• _TASK BRIEF_:
Pictures in the records below are skipped; the rest is copied exactly.

= Beginning of Section =

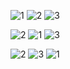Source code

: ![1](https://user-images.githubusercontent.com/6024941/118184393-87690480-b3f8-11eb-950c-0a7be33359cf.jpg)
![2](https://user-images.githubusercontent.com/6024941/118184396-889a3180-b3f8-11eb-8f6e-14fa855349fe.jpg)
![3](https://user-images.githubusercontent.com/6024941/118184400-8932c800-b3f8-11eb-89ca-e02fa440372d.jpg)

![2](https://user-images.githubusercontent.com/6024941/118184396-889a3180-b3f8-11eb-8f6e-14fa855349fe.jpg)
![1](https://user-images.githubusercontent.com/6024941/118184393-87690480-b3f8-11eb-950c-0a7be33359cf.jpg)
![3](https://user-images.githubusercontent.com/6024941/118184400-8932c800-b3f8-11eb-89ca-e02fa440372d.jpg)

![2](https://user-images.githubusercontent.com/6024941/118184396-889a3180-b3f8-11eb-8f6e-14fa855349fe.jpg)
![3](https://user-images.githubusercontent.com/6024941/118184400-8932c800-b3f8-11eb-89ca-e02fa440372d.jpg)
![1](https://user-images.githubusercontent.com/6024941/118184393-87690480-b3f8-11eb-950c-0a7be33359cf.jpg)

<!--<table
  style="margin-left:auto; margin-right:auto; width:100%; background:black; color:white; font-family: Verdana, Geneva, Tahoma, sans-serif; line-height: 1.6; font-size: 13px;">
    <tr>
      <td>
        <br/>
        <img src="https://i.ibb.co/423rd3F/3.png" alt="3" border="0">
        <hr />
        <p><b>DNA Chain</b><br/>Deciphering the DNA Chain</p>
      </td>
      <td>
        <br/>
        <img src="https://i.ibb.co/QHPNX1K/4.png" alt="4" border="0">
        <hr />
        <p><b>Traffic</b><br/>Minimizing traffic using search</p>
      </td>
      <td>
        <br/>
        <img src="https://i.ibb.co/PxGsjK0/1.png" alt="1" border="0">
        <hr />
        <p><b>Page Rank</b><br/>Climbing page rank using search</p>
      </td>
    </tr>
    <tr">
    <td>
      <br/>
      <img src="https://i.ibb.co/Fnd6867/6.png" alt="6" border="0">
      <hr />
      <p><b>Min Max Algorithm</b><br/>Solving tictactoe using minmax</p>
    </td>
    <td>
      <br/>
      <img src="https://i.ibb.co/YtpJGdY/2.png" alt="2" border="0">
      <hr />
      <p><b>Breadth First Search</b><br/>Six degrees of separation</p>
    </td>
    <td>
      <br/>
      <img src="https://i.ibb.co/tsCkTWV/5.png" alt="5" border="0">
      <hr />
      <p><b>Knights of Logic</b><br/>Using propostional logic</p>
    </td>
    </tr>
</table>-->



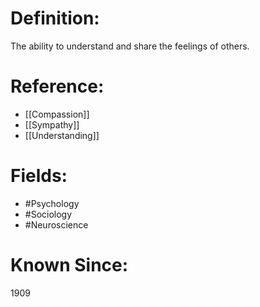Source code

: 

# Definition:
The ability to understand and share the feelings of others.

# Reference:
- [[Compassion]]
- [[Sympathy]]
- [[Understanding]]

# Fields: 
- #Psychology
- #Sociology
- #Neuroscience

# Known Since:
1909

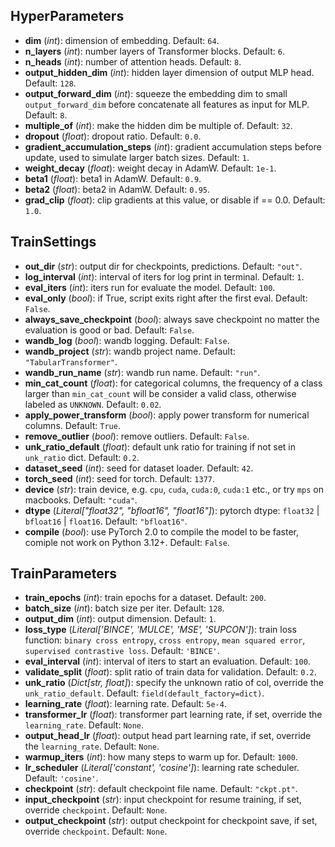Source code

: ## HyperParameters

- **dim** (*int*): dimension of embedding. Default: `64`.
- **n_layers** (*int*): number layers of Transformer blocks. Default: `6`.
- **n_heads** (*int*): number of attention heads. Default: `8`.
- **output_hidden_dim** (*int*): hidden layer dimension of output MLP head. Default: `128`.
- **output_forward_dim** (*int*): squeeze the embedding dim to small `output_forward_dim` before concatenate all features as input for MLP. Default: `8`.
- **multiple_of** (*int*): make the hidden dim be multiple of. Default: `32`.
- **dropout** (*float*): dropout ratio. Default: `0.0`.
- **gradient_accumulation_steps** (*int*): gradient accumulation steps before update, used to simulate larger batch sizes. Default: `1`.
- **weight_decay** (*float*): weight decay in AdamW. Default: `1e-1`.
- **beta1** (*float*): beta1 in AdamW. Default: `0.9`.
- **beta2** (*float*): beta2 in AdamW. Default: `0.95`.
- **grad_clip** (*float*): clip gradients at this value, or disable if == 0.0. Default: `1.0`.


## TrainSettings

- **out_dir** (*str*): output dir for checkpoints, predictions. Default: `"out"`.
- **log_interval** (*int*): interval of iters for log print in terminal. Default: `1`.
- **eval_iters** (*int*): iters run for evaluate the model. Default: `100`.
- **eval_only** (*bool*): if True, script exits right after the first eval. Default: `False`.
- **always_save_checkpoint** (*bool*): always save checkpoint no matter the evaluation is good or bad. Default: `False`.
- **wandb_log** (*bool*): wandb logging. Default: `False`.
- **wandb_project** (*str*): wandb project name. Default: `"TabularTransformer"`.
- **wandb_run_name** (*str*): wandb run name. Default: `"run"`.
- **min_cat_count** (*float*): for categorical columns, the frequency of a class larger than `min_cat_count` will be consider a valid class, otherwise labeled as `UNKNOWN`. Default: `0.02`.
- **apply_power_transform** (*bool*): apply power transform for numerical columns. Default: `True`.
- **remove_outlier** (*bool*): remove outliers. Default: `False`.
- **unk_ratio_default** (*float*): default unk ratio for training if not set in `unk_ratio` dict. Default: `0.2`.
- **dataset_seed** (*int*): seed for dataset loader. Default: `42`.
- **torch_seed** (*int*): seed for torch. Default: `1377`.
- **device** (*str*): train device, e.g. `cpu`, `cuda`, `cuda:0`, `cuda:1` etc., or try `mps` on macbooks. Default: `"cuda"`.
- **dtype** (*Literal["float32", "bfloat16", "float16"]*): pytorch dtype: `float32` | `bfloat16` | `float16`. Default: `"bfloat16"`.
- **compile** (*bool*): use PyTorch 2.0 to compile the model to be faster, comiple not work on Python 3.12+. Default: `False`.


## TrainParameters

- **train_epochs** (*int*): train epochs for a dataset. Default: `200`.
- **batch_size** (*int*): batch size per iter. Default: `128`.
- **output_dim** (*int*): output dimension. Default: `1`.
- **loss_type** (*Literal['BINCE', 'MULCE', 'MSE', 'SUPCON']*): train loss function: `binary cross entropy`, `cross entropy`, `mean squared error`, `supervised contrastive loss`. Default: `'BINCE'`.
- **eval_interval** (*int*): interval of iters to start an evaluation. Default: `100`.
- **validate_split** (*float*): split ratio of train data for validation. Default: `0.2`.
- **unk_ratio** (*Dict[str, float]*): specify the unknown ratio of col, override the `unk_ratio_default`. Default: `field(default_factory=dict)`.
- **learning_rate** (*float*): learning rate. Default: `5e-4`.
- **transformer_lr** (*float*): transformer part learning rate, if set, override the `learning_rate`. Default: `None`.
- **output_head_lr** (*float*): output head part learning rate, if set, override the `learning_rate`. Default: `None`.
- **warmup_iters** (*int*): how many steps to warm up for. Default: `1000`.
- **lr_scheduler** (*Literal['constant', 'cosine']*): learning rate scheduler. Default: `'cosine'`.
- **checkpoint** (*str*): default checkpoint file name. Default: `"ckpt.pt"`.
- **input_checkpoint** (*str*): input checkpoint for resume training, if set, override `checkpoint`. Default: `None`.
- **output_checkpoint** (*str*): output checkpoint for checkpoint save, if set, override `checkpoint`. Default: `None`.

= End of Section =

• _TASK RESULT_:
Source code

: ![1](https://user-images.githubusercontent.com/6024941/118184393-87690480-b3f8-11eb-950c-0a7be33359cf.jpg)
![2](https://user-images.githubusercontent.com/6024941/118184396-889a3180-b3f8-11eb-8f6e-14fa855349fe.jpg)
![3](https://user-images.githubusercontent.com/6024941/118184400-8932c800-b3f8-11eb-89ca-e02fa440372d.jpg)

![2](https://user-images.githubusercontent.com/6024941/118184396-889a3180-b3f8-11eb-8f6e-14fa855349fe.jpg)
![1](https://user-images.githubusercontent.com/6024941/118184393-87690480-b3f8-11eb-950c-0a7be33359cf.jpg)
![3](https://user-images.githubusercontent.com/6024941/118184400-8932c800-b3f8-11eb-89ca-e02fa440372d.jpg)

![2](https://user-images.githubusercontent.com/6024941/118184396-889a3180-b3f8-11eb-8f6e-14fa855349fe.jpg)
![3](https://user-images.githubusercontent.com/6024941/118184400-8932c800-b3f8-11eb-89ca-e02fa440372d.jpg)
![1](https://user-images.githubusercontent.com/6024941/118184393-87690480-b3f8-11eb-950c-0a7be33359cf.jpg)

<!--<table
  style="margin-left:auto; margin-right:auto; width:100%; background:black; color:white; font-family: Verdana, Geneva, Tahoma, sans-serif; line-height: 1.6; font-size: 13px;">
    <tr>
      <td>
        <br/>
        <img src="https://i.ibb.co/423rd3F/3.png" alt="3" border="0">
        <hr />
        <p><b>DNA Chain</b><br/>Deciphering the DNA Chain</p>
      </td>
      <td>
        <br/>
        <img src="https://i.ibb.co/QHPNX1K/4.png" alt="4" border="0">
        <hr />
        <p><b>Traffic</b><br/>Minimizing traffic using search</p>
      </td>
      <td>
        <br/>
        <img src="https://i.ibb.co/PxGsjK0/1.png" alt="1" border="0">
        <hr />
        <p><b>Page Rank</b><br/>Climbing page rank using search</p>
      </td>
    </tr>
    <tr">
    <td>
      <br/>
      <img src="https://i.ibb.co/Fnd6867/6.png" alt="6" border="0">
      <hr />
      <p><b>Min Max Algorithm</b><br/>Solving tictactoe using minmax</p>
    </td>
    <td>
      <br/>
      <img src="https://i.ibb.co/YtpJGdY/2.png" alt="2" border="0">
      <hr />
      <p><b>Breadth First Search</b><br/>Six degrees of separation</p>
    </td>
    <td>
      <br/>
      <img src="https://i.ibb.co/tsCkTWV/5.png" alt="5" border="0">
      <hr />
      <p><b>Knights of Logic</b><br/>Using propostional logic</p>
    </td>
    </tr>
</table>-->



Source code

: 

# Definition:
The ability to understand and share the feelings of others.

# Reference:
- [[Compassion]]
- [[Sympathy]]
- [[Understanding]]

# Fields: 
- #Psychology
- #Sociology
- #Neuroscience

# Known Since:
1909

Source code

: ## HyperParameters

- **dim** (*int*): dimension of embedding. Default: `64`.
- **n_layers** (*int*): number layers of Transformer blocks. Default: `6`.
- **n_heads** (*int*): number of attention heads. Default: `8`.
- **output_hidden_dim** (*int*): hidden layer dimension of output MLP head. Default: `128`.
- **output_forward_dim** (*int*): squeeze the embedding dim to small `output_forward_dim` before concatenate all features as input for MLP. Default: `8`.
- **multiple_of** (*int*): make the hidden dim be multiple of. Default: `32`.
- **dropout** (*float*): dropout ratio. Default: `0.0`.
- **gradient_accumulation_steps** (*int*): gradient accumulation steps before update, used to simulate larger batch sizes. Default: `1`.
- **weight_decay** (*float*): weight decay in AdamW. Default: `1e-1`.
- **beta1** (*float*): beta1 in AdamW. Default: `0.9`.
- **beta2** (*float*): beta2 in AdamW. Default: `0.95`.
- **grad_clip** (*float*): clip gradients at this value, or disable if == 0.0. Default: `1.0`.


## TrainSettings

- **out_dir** (*str*): output dir for checkpoints, predictions. Default: `"out"`.
- **log_interval** (*int*): interval of iters for log print in terminal. Default: `1`.
- **eval_iters** (*int*): iters run for evaluate the model. Default: `100`.
- **eval_only** (*bool*): if True, script exits right after the first eval. Default: `False`.
- **always_save_checkpoint** (*bool*): always save checkpoint no matter the evaluation is good or bad. Default: `False`.
- **wandb_log** (*bool*): wandb logging. Default: `False`.
- **wandb_project** (*str*): wandb project name. Default: `"TabularTransformer"`.
- **wandb_run_name** (*str*): wandb run name. Default: `"run"`.
- **min_cat_count** (*float*): for categorical columns, the frequency of a class larger than `min_cat_count` will be consider a valid class, otherwise labeled as `UNKNOWN`. Default: `0.02`.
- **apply_power_transform** (*bool*): apply power transform for numerical columns. Default: `True`.
- **remove_outlier** (*bool*): remove outliers. Default: `False`.
- **unk_ratio_default** (*float*): default unk ratio for training if not set in `unk_ratio` dict. Default: `0.2`.
- **dataset_seed** (*int*): seed for dataset loader. Default: `42`.
- **torch_seed** (*int*): seed for torch. Default: `1377`.
- **device** (*str*): train device, e.g. `cpu`, `cuda`, `cuda:0`, `cuda:1` etc., or try `mps` on macbooks. Default: `"cuda"`.
- **dtype** (*Literal["float32", "bfloat16", "float16"]*): pytorch dtype: `float32` | `bfloat16` | `float16`. Default: `"bfloat16"`.
- **compile** (*bool*): use PyTorch 2.0 to compile the model to be faster, comiple not work on Python 3.12+. Default: `False`.


## TrainParameters

- **train_epochs** (*int*): train epochs for a dataset. Default: `200`.
- **batch_size** (*int*): batch size per iter. Default: `128`.
- **output_dim** (*int*): output dimension. Default: `1`.
- **loss_type** (*Literal['BINCE', 'MULCE', 'MSE', 'SUPCON']*): train loss function: `binary cross entropy`, `cross entropy`, `mean squared error`, `supervised contrastive loss`. Default: `'BINCE'`.
- **eval_interval** (*int*): interval of iters to start an evaluation. Default: `100`.
- **validate_split** (*float*): split ratio of train data for validation. Default: `0.2`.
- **unk_ratio** (*Dict[str, float]*): specify the unknown ratio of col, override the `unk_ratio_default`. Default: `field(default_factory=dict)`.
- **learning_rate** (*float*): learning rate. Default: `5e-4`.
- **transformer_lr** (*float*): transformer part learning rate, if set, override the `learning_rate`. Default: `None`.
- **output_head_lr** (*float*): output head part learning rate, if set, override the `learning_rate`. Default: `None`.
- **warmup_iters** (*int*): how many steps to warm up for. Default: `1000`.
- **lr_scheduler** (*Literal['constant', 'cosine']*): learning rate scheduler. Default: `'cosine'`.
- **checkpoint** (*str*): default checkpoint file name. Default: `"ckpt.pt"`.
- **input_checkpoint** (*str*): input checkpoint for resume training, if set, override `checkpoint`. Default: `None`.
- **output_checkpoint** (*str*): output checkpoint for checkpoint save, if set, override `checkpoint`. Default: `None`.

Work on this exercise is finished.